In this study, to be conducted online, participants will examine simulated digital evidence, then answer questions that might arise in a real criminal investigation. The exercise should take about two hours, and participation is voluntary. Enrollment is now open, and the online test will be available for approximately three months.
“We want to understand the state of the practice,” said Barbara Guttman, leader of NIST’s digital forensics research program. “Can experts produce accurate and reliable information when examining data from a digital device?”
In any forensic discipline, experts can encounter difficult cases. Fingerprints can be smudged and distorted. DNA can be degraded. One challenge with digital evidence is that it can often be difficult to find key bits of evidence among large volumes of data. Also, technology changes so quickly that it can be difficult to keep up.
“Forensics experts can’t extract data perfectly in every possible scenario,” Guttman said. “Phones change. Apps change. The world just moves too fast.”
While no forensic method works perfectly all the time, researchers can measure performance within a discipline by testing the experts. For instance, researchers might show fingerprint experts a series of prints and ask whether they do or don’t match. The study designers know the correct answers, and by combining the results from many experts, they can gain insight into the reliability of the method overall.
These studies only determine whether the expert gave the correct answer, without concern for how they reached it. In other words, they treat the expert as a black box — something you cannot see inside. Researchers use black box studies to assess the reliability of methods that rely on human judgment.

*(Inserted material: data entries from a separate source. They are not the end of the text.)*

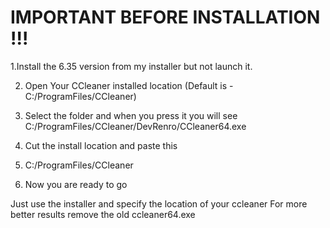 # IMPORTANT BEFORE INSTALLATION !!!

1.Install the 6.35 version from my installer but not launch it.

2. Open Your CCleaner installed location (Default is - C:/ProgramFiles/CCleaner)

3. Select the folder and when you press it you will see C:/ProgramFiles/CCleaner/DevRenro/CCleaner64.exe

4. Cut the install location and paste this
5. C:/ProgramFiles/CCleaner

6. Now you are ready to go

Just use the installer and specify the location of your ccleaner
For more better results remove the old ccleaner64.exe
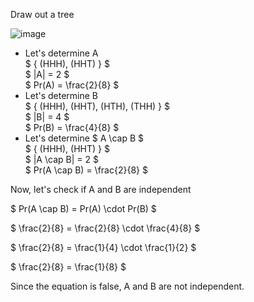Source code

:Draw out a tree

![image](/images/comp2804/2017-fall-final/15/image.png)

<ul>
    <li> Let's determine A <br/> 
    $ { (HHH), (HHT) } $ <br/> 
    $ |A| = 2 $ <br/> 
    $ Pr(A) = \frac{2}{8} $
    <li> Let's determine B <br/> 
    $ { (HHH), (HHT), (HTH), (THH) } $ <br/> 
    $ |B| = 4 $ <br/> 
    $ Pr(B) = \frac{4}{8} $
    <li> Let's determine $ A \cap B $ <br/> 
    $ { (HHH), (HHT) } $ <br/> 
    $ |A \cap B| = 2 $ <br/> 
    $ Pr(A \cap B) = \frac{2}{8} $
</ul>

Now, let's check if A and B are independent

$ Pr(A \cap B) = Pr(A) \cdot Pr(B) $

$ \frac{2}{8} = \frac{2}{8} \cdot \frac{4}{8} $

$ \frac{2}{8} = \frac{1}{4} \cdot \frac{1}{2} $

$ \frac{2}{8} = \frac{1}{8} $

Since the equation is false, A and B are not independent.
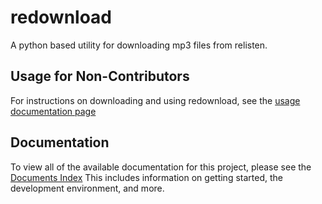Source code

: # redownload
A python based utility for downloading mp3 files from relisten.

## Usage for Non-Contributors
For instructions on downloading and using redownload, see the [usage documentation page](usage.md)

## Documentation
To view all of the available documentation for this project, please see the [Documents Index](INDEX.md)
This includes information on getting started, the development environment, and more.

“We want to understand the state of the practice. Can experts produce accurate and reliable information when extracting data from a digital device?” —Barbara Guttman, leader of NIST’s digital forensics research program
For the NIST black box study, participants will download simulated evidence from the NIST website in the form of one virtual mobile phone and one virtual computer. Such virtual devices, called “forensic images,” are commonly used in digital forensics, and study participants will be able to connect to them using the same software tools they use when working on real cases.

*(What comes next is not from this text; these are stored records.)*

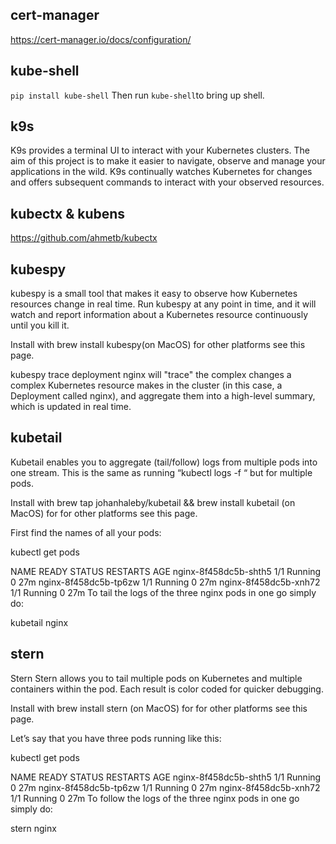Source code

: ## cert-manager
https://cert-manager.io/docs/configuration/




## kube-shell
`pip install kube-shell`
Then run `kube-shell`to bring up shell.

## k9s

K9s provides a terminal UI to interact with your Kubernetes clusters. The aim of this project is to make it easier to navigate, observe and manage your applications in the wild. K9s continually watches Kubernetes for changes and offers subsequent commands to interact with your observed resources.

## kubectx & kubens
https://github.com/ahmetb/kubectx

## kubespy
kubespy is a small tool that makes it easy to observe how Kubernetes resources change in real time. Run kubespy at any point in time, and it will watch and report information about a Kubernetes resource continuously until you kill it.

Install with brew install kubespy(on MacOS) for other platforms see this page.

kubespy trace deployment nginx will "trace" the complex changes a complex Kubernetes resource makes in the cluster (in this case, a Deployment called nginx), and aggregate them into a high-level summary, which is updated in real time.


## kubetail
Kubetail enables you to aggregate (tail/follow) logs from multiple pods into one stream. This is the same as running “kubectl logs -f “ but for multiple pods.

Install with brew tap johanhaleby/kubetail && brew install kubetail (on MacOS) for for other platforms see this page.

First find the names of all your pods:

kubectl get pods

NAME                    READY   STATUS    RESTARTS   AGE
nginx-8f458dc5b-shth5   1/1     Running   0          27m
nginx-8f458dc5b-tp6zw   1/1     Running   0          27m
nginx-8f458dc5b-xnh72   1/1     Running   0          27m
To tail the logs of the three nginx pods in one go simply do:

kubetail nginx

## stern
Stern
Stern allows you to tail multiple pods on Kubernetes and multiple containers within the pod. Each result is color coded for quicker debugging.

Install with brew install stern (on MacOS) for for other platforms see this page.

Let’s say that you have three pods running like this:

kubectl get pods

NAME                    READY   STATUS    RESTARTS   AGE
nginx-8f458dc5b-shth5   1/1     Running   0          27m
nginx-8f458dc5b-tp6zw   1/1     Running   0          27m
nginx-8f458dc5b-xnh72   1/1     Running   0          27m
To follow the logs of the three nginx pods in one go simply do:

stern nginx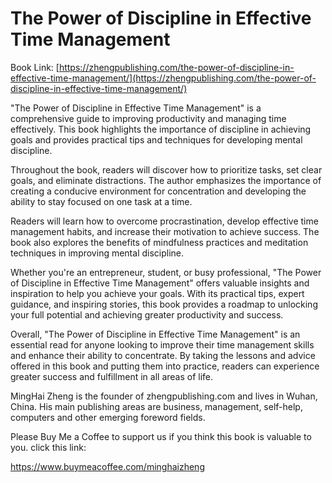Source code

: # The Power of Discipline in Effective Time Management

Book Link: [https://zhengpublishing.com/the-power-of-discipline-in-effective-time-management/](https://zhengpublishing.com/the-power-of-discipline-in-effective-time-management/)

"The Power of Discipline in Effective Time Management" is a comprehensive guide to improving productivity and managing time effectively. This book highlights the importance of discipline in achieving goals and provides practical tips and techniques for developing mental discipline.

Throughout the book, readers will discover how to prioritize tasks, set clear goals, and eliminate distractions. The author emphasizes the importance of creating a conducive environment for concentration and developing the ability to stay focused on one task at a time.

Readers will learn how to overcome procrastination, develop effective time management habits, and increase their motivation to achieve success. The book also explores the benefits of mindfulness practices and meditation techniques in improving mental discipline.

Whether you're an entrepreneur, student, or busy professional, "The Power of Discipline in Effective Time Management" offers valuable insights and inspiration to help you achieve your goals. With its practical tips, expert guidance, and inspiring stories, this book provides a roadmap to unlocking your full potential and achieving greater productivity and success.

Overall, "The Power of Discipline in Effective Time Management" is an essential read for anyone looking to improve their time management skills and enhance their ability to concentrate. By taking the lessons and advice offered in this book and putting them into practice, readers can experience greater success and fulfillment in all areas of life.

MingHai Zheng is the founder of zhengpublishing.com and lives in Wuhan, China. His main publishing areas are business, management, self-help, computers and other emerging foreword fields.

Please Buy Me a Coffee to support us if you think this book is valuable to you. click this link:

https://www.buymeacoffee.com/minghaizheng
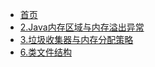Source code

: - [首页](java/)
- [2.Java内存区域与内存溢出异常](java/2-Java内存区域与内存溢出异常)
- [3.垃圾收集器与内存分配策略](java/3-垃圾收集器与内存分配策略)
- [6.类文件结构](java/6-类文件结构)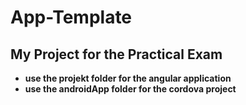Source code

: # App-Template
## My Project for the Practical Exam

- **use the projekt folder for the angular application**
- **use the androidApp folder for the cordova project**
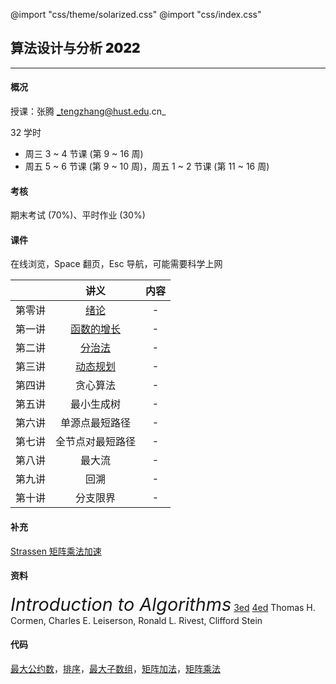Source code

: @import "css/theme/solarized.css"
@import "css/index.css"

## 算法设计与分析 <span style="font-weight:900">2022</span>

---

#### 概况

授课：张腾 _tengzhang@hust.edu.cn_

32 学时

- 周三 3 ~ 4 节课 (第 9 ~ 16 周)
- 周五 5 ~ 6 节课 (第 9 ~ 10 周)，周五 1 ~ 2 节课 (第 11 ~ 16 周)

<div class="top-2"></div>

#### 考核

期末考试 (70%)、平时作业 (30%)

#### 课件

在线浏览，Space 翻页，Esc 导航，可能需要科学上网

<div class="threelines outline head-highlight">

|        |             讲义             | 内容 |
| :----: | :--------------------------: | :--: |
| 第零讲 |    [绪论](slides/00.html)    |  -   |
| 第一讲 | [函数的增长](slides/01.html) |  -   |
| 第二讲 |   [分治法](slides/02.html)   |  -   |
| 第三讲 |  [动态规划](slides/03.html)  |  -   |
| 第四讲 |           贪心算法           |  -   |
| 第五讲 |          最小生成树          |  -   |
| 第六讲 |        单源点最短路径        |  -   |
| 第七讲 |       全节点对最短路径       |  -   |
| 第八讲 |            最大流            |  -   |
| 第九讲 |             回溯             |  -   |
| 第十讲 |           分支限界           |  -   |

</div>

#### 补充

[Strassen 矩阵乘法加速](notes/Strassen/Strassen.pdf)

#### 资料

<span style="font-size:1.8rem;font-style:italic">Introduction to Algorithms</span> [3ed](<books/Introduction%20to%20Algorithms%20(3ed)%20-%20Thomas%20H.%20Cormen,%20Charles%20E.%20Leiserson,%20Ronald%20L.%20Rivest,%20Clifford%20Stein.pdf>) [4ed](<books/Introduction%20to%20Algorithms%20(4ed)%20-%20Thomas%20H.%20Cormen,%20Charles%20E.%20Leiserson,%20Ronald%20L.%20Rivest,%20Clifford%20Stein.pdf>)
Thomas H. Cormen, Charles E. Leiserson, Ronald L. Rivest, Clifford Stein

#### 代码

[最大公约数](codes/gcd.ipynb)，[排序](codes/sorting.ipynb)，[最大子数组](codes/max-subarray.ipynb)，[矩阵加法](codes/matrix-addition.ipynb)，[矩阵乘法](codes/matrix-multiply.ipynb)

The forensic images created for this study simulate imagined but realistic scenarios involving a potential homicide and a potential theft of intellectual property. Study participants will download the images, examine them using whatever forensic software tools they choose, and answer a series of questions. For instance:
The study is open to all public and private sector digital examiners who conduct hard drive or mobile phone examinations as part of their official duties. NIST will not calculate the performance of any specific expert or laboratory. Instead, NIST will publish anonymized and aggregated results that show the overall performance for the expert community and different sectors within that community.
This study will fulfill a critical need identified in a landmark 2009 report by the National Academy of Sciences. Titled Strengthening Forensic Science in the United States: A Path Forward, that report called for black box studies to measure the reliability of forensic methods that rely on human judgment. Courts and jurors can then consider the results of those studies when weighing evidence. The results of this study will also provide strategic direction for future research.
This black box study is part of a larger effort to evaluate the scientific foundations of digital forensic methods. NIST is also conducting scientific foundation reviews for DNA mixtures, firearms identification and bitemark analysis.